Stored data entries
•••
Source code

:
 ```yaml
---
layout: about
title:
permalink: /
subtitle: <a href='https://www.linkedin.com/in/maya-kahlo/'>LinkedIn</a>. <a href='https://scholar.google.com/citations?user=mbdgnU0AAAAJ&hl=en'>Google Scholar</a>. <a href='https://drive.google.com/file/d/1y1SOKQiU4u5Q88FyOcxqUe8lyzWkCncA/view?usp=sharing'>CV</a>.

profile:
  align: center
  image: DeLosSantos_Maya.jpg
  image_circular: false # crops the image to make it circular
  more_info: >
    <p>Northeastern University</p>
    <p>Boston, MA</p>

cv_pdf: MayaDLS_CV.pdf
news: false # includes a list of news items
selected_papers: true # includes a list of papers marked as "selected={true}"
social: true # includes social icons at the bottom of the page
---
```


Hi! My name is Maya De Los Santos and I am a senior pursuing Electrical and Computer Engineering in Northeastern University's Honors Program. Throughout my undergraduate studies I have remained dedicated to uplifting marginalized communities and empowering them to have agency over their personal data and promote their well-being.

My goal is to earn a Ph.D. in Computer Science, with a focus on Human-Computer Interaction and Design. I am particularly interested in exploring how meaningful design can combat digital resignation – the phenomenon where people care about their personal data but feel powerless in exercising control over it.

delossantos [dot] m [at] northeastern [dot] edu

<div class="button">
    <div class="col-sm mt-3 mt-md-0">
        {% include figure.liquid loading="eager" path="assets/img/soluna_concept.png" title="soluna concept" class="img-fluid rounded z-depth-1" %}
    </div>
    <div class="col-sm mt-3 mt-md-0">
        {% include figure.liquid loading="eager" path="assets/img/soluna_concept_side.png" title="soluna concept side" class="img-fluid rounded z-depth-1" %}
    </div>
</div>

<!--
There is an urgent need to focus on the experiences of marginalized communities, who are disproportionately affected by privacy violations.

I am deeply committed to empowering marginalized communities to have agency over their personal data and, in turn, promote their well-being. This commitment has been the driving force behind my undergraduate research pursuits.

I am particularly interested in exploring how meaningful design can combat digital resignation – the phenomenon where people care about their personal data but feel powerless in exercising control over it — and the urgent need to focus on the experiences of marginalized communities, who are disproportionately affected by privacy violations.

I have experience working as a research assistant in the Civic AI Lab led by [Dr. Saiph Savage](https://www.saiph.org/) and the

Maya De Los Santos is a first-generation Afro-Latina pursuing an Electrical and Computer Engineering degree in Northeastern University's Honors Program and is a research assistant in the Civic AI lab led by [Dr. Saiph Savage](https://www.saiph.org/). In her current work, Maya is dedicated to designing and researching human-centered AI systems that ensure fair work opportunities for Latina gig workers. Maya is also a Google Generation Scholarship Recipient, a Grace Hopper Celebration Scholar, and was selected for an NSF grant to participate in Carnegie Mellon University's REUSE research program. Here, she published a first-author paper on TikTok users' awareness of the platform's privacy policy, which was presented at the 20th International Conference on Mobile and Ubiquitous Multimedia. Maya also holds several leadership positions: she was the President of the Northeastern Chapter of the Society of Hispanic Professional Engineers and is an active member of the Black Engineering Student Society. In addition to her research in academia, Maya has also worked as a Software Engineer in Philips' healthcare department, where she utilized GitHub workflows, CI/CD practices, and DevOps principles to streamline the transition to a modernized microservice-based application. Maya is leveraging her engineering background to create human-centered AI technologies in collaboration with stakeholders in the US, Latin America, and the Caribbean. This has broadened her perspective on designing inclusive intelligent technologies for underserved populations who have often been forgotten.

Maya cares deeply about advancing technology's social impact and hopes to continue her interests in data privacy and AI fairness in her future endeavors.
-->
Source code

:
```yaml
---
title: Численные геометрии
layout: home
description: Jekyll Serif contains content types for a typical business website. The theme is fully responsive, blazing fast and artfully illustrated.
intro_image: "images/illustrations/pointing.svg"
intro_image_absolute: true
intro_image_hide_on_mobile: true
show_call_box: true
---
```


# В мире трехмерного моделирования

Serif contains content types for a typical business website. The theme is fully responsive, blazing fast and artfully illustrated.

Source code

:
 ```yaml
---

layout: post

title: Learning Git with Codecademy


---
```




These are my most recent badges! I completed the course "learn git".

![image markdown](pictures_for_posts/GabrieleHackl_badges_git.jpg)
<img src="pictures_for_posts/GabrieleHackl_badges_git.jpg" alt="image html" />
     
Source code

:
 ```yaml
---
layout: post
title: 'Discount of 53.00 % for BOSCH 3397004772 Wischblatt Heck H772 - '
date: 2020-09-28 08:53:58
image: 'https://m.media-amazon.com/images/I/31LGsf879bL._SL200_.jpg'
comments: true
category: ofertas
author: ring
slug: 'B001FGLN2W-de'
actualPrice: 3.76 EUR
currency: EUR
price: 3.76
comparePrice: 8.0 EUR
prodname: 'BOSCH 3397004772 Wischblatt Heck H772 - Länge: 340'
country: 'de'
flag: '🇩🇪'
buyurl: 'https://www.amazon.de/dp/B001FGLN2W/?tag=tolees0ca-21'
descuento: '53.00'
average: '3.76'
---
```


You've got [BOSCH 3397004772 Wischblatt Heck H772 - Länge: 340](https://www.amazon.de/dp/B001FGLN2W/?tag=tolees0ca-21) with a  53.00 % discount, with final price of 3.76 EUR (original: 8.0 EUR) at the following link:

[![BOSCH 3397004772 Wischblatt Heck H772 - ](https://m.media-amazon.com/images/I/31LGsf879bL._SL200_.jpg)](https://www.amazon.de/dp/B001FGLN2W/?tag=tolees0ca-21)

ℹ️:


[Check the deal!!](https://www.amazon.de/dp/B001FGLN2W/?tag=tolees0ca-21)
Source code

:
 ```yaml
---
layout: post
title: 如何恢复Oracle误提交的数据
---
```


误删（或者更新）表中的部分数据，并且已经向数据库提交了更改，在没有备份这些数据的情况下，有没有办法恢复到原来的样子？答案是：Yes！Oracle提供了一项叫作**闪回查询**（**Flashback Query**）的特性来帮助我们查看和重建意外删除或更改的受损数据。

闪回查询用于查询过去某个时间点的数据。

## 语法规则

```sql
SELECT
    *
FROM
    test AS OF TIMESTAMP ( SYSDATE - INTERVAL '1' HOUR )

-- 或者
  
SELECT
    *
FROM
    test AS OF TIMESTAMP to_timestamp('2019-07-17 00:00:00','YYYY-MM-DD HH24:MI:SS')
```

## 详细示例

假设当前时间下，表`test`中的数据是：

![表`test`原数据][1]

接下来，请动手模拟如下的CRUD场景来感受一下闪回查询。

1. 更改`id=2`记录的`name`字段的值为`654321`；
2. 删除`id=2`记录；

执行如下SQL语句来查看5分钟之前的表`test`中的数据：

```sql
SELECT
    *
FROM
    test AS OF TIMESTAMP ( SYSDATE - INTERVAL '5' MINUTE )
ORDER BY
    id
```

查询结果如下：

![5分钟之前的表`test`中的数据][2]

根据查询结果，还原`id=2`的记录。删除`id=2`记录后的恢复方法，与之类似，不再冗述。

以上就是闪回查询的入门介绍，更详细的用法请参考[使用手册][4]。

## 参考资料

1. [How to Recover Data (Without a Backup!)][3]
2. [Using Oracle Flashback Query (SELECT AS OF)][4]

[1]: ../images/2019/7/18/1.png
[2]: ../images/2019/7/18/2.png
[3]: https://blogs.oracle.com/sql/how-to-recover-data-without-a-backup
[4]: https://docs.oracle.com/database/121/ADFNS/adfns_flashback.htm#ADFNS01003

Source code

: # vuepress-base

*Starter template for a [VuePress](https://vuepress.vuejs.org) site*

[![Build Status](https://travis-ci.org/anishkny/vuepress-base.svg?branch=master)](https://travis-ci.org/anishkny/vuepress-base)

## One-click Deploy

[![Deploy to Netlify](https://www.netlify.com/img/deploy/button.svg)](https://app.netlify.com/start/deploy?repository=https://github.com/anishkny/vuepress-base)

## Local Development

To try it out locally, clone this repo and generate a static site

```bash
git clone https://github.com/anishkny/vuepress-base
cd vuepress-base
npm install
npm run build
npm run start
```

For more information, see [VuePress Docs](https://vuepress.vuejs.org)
•••
▶ [The task]:
Search the data above for the string "class". Report every line where it is found.

▶ [Your solution]:
<div class="button">
    <div class="col-sm mt-3 mt-md-0">
        {% include figure.liquid loading="eager" path="assets/img/soluna_concept.png" title="soluna concept" class="img-fluid rounded z-depth-1" %}
    <div class="col-sm mt-3 mt-md-0">
        {% include figure.liquid loading="eager" path="assets/img/soluna_concept_side.png" title="soluna concept side" class="img-fluid rounded z-depth-1" %}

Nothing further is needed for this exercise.